If you’re in the mood for a rich, deeply textured crime drama, you could certainly do a lot worse than Kurosawa’s 1960 The Bad Sleep Well, with its icy cool antihero, subversive revenge flick plot, and none-too-subtle Hamlet overtones. And with its deviously critical eye toward corporate culture, it’s just as relevant today as ever before.
Toshiro Mifune (Seven Samurai, Yojimbo) plays Koichi Nishi, the new executive at Public Corporation of Unexploited Land Development, a large Japanese corporation under fire for allegations of corruption. The film opens during Nishi’s wedding ceremony to Yoshiko, the daughter of Public Corporation’s VP, and after a series of wonderfully painted monologues – both funny and insightful – comes an ominous endowment: a cake formed in the shape of Public Corporation’s headquarters, along with a red rose in the window for which one of the employees had committed suicide from 5 years before.
One of the best things about Kurosawa, and a testament to his lasting appeal, is that his stories are utterly timeless. Whether they take place in 16th century Feudal Japan or 1950’s corporate Tokyo, his work has always been more about the darker side of human nature than about the cliches of his plot setting.
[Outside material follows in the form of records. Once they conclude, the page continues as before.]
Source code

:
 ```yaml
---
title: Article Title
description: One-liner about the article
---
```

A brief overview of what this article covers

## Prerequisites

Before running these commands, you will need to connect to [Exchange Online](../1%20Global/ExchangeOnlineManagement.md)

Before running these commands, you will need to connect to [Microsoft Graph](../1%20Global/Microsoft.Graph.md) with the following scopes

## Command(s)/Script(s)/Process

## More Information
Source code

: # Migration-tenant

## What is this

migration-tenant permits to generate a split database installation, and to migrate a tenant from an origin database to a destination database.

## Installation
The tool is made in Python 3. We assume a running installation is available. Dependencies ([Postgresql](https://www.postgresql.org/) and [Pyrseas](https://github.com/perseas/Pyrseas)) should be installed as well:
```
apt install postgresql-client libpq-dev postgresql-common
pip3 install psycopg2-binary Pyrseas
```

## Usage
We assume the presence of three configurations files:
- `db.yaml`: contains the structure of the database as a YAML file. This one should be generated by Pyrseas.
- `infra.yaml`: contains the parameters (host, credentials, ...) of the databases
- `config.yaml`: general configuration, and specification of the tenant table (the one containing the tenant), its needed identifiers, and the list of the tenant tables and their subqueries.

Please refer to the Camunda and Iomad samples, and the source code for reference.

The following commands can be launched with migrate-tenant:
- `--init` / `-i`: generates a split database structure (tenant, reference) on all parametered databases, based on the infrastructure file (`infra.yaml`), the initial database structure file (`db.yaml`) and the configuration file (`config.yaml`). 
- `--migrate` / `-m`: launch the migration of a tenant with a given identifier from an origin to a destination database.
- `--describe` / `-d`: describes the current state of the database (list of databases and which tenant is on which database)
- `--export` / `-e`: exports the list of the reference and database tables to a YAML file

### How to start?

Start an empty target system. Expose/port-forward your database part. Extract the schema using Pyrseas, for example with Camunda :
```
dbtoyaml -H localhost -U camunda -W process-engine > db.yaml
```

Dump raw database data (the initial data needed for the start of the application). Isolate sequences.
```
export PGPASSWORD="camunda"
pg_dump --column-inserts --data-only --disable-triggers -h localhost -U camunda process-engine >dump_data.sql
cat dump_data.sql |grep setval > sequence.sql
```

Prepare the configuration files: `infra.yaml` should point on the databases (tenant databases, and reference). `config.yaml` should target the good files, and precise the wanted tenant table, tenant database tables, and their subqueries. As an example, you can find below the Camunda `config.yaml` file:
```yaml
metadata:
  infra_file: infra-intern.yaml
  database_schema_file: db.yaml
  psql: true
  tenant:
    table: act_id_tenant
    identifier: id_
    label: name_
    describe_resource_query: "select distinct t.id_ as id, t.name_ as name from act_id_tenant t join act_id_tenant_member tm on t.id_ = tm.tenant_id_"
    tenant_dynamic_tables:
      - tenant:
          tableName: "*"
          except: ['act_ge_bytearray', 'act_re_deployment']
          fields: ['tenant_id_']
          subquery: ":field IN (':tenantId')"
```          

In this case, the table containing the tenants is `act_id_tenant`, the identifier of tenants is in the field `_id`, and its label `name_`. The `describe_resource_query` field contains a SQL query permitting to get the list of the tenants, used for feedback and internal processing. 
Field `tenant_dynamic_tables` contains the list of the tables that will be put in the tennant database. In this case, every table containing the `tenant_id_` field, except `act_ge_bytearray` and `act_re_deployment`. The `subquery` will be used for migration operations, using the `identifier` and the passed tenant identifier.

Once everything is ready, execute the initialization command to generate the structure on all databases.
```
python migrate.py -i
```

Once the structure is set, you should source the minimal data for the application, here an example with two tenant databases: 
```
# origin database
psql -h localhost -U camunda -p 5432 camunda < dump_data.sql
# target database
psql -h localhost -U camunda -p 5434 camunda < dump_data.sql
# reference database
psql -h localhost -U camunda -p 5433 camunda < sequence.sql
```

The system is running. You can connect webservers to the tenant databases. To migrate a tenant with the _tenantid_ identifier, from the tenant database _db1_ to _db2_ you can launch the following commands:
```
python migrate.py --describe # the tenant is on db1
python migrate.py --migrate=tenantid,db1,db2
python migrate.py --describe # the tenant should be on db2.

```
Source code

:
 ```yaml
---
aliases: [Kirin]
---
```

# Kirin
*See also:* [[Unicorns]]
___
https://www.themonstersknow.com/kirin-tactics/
After all, his inspiration stems from as widely disparate sources as Shakespeare to American Westerns, which, even at their worst, can serve as perfect templates for analysis of the human spirit. And despite being one of his most pessimistic films, the great humanist Kurosawa still imbues The Bad Sleep Well with humor, hope, and the enduring possibility of redemption.
The Bad Sleep Well: One of the great, overlooked films in Kurosawa’s canon.